Two combinations were proposed in the third stage i.e. PP with STP and BP with STP in the ratio of 3:1. This experiment was designed to check whether the production in these FAR combinations was enhanced by STP/BP/PP. The results indicated that PP is most supporting FAR for the production as compared to other FAR but only at the optimum concentration. The increase in PP concentration resulted in decline in tannase as well as gallic acid production (Table 5). This could be due to higher tannin content and sugar content. It has been reported that high tannin and sugar content will have inhibitory effect on tannase production [32,34-37]. The decrease in activity beyond optimum substrate concentration i.e. 3:1 could be due to increase in total sugar and tannin content with the increase in concentration of substrate might lead to substrate toxicity in the medium. The results obtained were in agreement with the reported literature [38]. FAR used in the present study are rich in carbon sources and increase in substrate concentration leads to increase in total sugar content. It is observed that the increase in carbon sources creates osmotic stress to depress enzyme synthesis and which could be a reason for the reduction in tannase production at higher substrate concentration [39]. Concentrations of other nutrient supply of the FAR also contribute to the inhibitory effect on the tannase production such as Ca+2, Zn+2, Fe+3.
Conclusion
Our study was the first attempt to formulate combination of FAR as an alternate substrate for microbial production of tannase and gallic acid.
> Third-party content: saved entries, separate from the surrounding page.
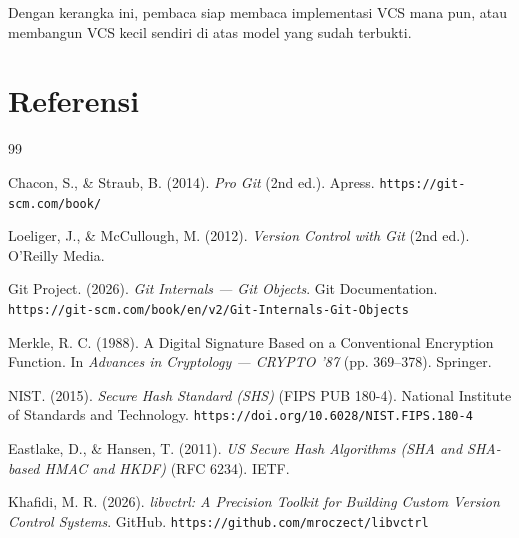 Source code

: \documentclass[11pt,a4paper]{article}
\begin{document}
Dengan kerangka ini, pembaca siap membaca implementasi VCS mana pun, atau membangun VCS kecil sendiri di atas model yang sudah terbukti.

\newpage
\section*{Referensi}

\begin{thebibliography}{99}

	Chacon, S., \& Straub, B. (2014).
	\textit{Pro Git} (2nd ed.).
	Apress.
	\texttt{https://git-scm.com/book/}

	Loeliger, J., \& McCullough, M. (2012).
	\textit{Version Control with Git} (2nd ed.).
	O'Reilly Media.

	Git Project. (2026).
	\textit{Git Internals --- Git Objects}.
	Git Documentation.
	\texttt{https://git-scm.com/book/en/v2/Git-Internals-Git-Objects}

	Merkle, R. C. (1988).
	A Digital Signature Based on a Conventional Encryption Function.
	In \textit{Advances in Cryptology --- CRYPTO '87}
	(pp. 369--378). Springer.

	NIST. (2015).
	\textit{Secure Hash Standard (SHS)} (FIPS PUB 180-4).
	National Institute of Standards and Technology.
	\texttt{https://doi.org/10.6028/NIST.FIPS.180-4}

	Eastlake, D., \& Hansen, T. (2011).
	\textit{US Secure Hash Algorithms (SHA and SHA-based HMAC and HKDF)} (RFC 6234). IETF.

	Khafidi, M. R. (2026).
	\textit{libvctrl: A Precision Toolkit for Building Custom Version Control Systems}.
	GitHub.
	\texttt{https://github.com/mroczect/libvctrl}

\end{thebibliography}
\end{document}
The FAR selected in the study were PP, STP, TSP, BP, CC and CH. FAR formulation for SSF experiment was designed in three stages. This study revealed that the FAR formulation of PP with STP (1:1 ratio) was the best among the six formulations attempted for all the microbial isolates. Maximum production of tannase by F1 on this FAR formulation was 19.02 U/g and gallic acid was 5.32 mg/g. Further the bacterial isolates also have shown equally good amount of production. Among the bacterial isolates B 2.2 has shown maximum production of tannase (13.21 U/g) and gallic acid (3.51 mg/g) on the same FAR formulation. The study revealed that these FAR and their combinations surely contribute as cheap and efficient raw material for production of tannase and gallic acid by native isolates. The results also indicate that there is an ample of scope for further research to optimize the process parameters of SSF to achieve enhanced production. However, there is a need to check tannin utilized by these isolates on all possible FAR combinations before it can replace synthetic tannic acid in industrial processes.
Acknowledgements
The author Dr. K.E. Nandini gratefully acknowledges Department of Biotechnology, Govt. of India, New Delhi for fellowship of DBT-RA and financial support to carry out the research work. Authors express their sincere thanks to the Honorable Vice Chancellor, JIIT, NOIDA and Head of the Department and staff, Biotechnology Department, JIIT, NOIDA for their kind support.